- Interactive map of Gmina Adamówka
- Coordinates (Adamówka): 50°15′32″N 22°41′42″E﻿ / ﻿50.25889°N 22.69500°E
- Country: Poland
- Voivodeship: Subcarpathian
- County: Przeworsk
- Seat: Adamówka

Area
- • Total: 134.27 km^{2} (51.84 sq mi)

Population (2011)
- • Total: 4,198
- • Density: 31.27/km^{2} (80.98/sq mi)
- Website: http://www.adamowka.pl/gmina/

= Gmina Adamówka =

Gmina Adamówka is a rural gmina (administrative district) in Przeworsk County, Subcarpathian Voivodeship, in south-eastern Poland. Its seat is the village of Adamówka, which lies approximately 26 km north-east of Przeworsk and 56 km north-east of the regional capital Rzeszów.

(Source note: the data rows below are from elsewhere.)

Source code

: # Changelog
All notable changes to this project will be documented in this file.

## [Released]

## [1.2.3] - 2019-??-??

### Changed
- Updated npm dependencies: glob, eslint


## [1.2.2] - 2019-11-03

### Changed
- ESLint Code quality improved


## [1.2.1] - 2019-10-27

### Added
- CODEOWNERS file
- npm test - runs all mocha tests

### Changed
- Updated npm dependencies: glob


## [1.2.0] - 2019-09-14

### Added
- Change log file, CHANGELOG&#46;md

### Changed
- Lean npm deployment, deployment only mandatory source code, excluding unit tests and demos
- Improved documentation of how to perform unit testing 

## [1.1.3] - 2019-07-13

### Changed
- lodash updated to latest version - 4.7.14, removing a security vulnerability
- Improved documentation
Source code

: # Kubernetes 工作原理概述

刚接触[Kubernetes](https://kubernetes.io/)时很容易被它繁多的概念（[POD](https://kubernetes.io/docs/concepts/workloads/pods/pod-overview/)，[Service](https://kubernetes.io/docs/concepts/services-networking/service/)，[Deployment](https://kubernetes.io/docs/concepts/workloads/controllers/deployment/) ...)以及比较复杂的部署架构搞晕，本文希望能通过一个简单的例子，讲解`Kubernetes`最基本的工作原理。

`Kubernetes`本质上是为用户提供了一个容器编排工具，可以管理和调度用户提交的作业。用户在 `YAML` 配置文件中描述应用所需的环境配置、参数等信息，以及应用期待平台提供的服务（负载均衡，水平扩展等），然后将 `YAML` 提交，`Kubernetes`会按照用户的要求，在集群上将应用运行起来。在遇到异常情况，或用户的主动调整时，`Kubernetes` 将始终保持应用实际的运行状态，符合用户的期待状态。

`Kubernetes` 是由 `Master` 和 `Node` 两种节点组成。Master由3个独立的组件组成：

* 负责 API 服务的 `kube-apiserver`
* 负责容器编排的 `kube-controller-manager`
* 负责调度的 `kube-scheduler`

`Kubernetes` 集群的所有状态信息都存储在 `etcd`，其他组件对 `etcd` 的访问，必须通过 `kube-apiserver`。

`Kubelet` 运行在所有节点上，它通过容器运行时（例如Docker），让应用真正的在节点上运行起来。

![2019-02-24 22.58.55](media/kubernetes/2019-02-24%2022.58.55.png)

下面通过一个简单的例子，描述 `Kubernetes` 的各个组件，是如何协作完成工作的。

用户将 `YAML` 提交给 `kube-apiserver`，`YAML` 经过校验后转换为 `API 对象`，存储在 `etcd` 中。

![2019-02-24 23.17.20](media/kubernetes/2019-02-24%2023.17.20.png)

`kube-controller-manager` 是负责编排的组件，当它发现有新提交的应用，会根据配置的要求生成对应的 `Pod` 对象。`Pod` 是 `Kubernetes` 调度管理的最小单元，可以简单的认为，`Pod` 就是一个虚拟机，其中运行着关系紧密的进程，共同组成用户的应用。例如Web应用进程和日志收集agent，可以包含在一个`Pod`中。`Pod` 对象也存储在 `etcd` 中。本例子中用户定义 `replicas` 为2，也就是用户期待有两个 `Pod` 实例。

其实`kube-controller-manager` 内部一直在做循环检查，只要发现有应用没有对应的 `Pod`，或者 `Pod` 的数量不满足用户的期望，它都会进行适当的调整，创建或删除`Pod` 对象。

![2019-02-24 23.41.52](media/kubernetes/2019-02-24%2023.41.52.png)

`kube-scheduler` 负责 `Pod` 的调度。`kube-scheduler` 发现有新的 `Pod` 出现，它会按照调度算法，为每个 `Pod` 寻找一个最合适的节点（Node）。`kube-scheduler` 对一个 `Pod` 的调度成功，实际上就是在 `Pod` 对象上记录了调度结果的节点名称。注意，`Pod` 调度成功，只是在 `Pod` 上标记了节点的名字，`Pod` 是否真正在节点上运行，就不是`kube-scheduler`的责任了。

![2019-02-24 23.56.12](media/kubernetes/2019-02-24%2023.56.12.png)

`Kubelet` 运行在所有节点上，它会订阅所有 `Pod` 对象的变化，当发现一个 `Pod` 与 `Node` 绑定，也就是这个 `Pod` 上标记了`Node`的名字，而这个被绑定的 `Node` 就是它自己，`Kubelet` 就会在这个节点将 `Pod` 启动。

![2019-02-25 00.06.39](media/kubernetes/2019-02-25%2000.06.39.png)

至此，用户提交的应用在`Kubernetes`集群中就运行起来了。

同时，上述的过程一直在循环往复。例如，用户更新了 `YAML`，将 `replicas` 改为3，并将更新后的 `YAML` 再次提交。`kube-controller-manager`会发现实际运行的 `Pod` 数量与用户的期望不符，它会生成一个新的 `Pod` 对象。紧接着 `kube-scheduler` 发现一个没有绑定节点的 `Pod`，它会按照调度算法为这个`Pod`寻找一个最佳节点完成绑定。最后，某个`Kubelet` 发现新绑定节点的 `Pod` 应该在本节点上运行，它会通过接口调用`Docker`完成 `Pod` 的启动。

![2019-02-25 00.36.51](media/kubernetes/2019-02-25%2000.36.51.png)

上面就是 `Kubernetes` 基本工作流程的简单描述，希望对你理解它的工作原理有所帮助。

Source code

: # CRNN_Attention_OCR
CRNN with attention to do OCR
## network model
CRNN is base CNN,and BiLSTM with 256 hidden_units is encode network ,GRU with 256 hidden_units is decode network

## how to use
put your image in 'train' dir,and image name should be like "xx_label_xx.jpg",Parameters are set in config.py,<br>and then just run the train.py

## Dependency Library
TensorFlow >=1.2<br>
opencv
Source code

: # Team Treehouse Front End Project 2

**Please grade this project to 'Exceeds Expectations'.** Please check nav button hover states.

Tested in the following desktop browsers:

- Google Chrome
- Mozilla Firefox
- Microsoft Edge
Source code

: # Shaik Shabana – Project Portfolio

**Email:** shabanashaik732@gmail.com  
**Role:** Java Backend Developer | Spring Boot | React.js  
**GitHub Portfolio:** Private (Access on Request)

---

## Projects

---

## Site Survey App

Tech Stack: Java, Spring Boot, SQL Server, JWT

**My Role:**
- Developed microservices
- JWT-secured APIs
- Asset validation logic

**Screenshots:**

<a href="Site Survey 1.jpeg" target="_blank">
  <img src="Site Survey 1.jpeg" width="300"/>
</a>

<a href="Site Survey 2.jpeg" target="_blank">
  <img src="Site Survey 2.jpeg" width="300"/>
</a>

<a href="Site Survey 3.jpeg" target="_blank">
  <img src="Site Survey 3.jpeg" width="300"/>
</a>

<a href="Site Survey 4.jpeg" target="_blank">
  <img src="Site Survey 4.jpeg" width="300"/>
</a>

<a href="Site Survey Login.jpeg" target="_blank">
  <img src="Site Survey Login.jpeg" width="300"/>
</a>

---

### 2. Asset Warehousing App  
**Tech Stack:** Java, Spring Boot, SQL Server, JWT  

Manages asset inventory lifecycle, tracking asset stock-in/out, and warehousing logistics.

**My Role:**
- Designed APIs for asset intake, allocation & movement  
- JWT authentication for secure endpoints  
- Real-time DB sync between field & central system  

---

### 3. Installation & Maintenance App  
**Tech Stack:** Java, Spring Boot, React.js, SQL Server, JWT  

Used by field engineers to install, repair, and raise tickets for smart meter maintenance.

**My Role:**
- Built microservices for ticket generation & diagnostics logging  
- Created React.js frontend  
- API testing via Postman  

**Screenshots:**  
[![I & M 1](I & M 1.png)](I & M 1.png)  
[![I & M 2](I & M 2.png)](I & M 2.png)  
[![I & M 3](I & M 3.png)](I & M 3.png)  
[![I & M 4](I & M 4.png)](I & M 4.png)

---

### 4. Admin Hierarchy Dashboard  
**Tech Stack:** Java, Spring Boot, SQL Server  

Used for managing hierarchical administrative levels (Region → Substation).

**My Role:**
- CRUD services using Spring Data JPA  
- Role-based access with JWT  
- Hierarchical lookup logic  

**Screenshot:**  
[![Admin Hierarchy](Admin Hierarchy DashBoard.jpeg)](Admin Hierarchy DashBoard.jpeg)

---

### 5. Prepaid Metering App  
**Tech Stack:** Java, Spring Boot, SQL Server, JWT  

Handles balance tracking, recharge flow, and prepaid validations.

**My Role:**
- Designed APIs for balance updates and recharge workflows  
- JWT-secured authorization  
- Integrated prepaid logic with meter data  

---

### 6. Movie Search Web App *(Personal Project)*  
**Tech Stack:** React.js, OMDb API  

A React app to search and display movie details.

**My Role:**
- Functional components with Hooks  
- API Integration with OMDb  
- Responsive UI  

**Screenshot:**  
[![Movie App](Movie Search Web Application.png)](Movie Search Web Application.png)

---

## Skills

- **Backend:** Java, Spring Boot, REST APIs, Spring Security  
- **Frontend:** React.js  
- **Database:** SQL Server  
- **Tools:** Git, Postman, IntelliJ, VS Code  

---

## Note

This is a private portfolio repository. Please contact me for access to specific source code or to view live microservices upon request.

The gmina covers an area of 134.27 km2, and as of 2006 its total population is 4,208 (4,198 in 2011).

==Neighbouring gminas==
Gmina Adamówka is bordered by the gminas of Kuryłówka, Leżajsk, Sieniawa, Stary Dzików, Tarnogród and Wiązownica.

==Villages==
The gmina contains the following villages having the status of sołectwo: Adamówka, Cieplice, Dobcza, Krasne, Majdan Sieniawski and Pawłowa.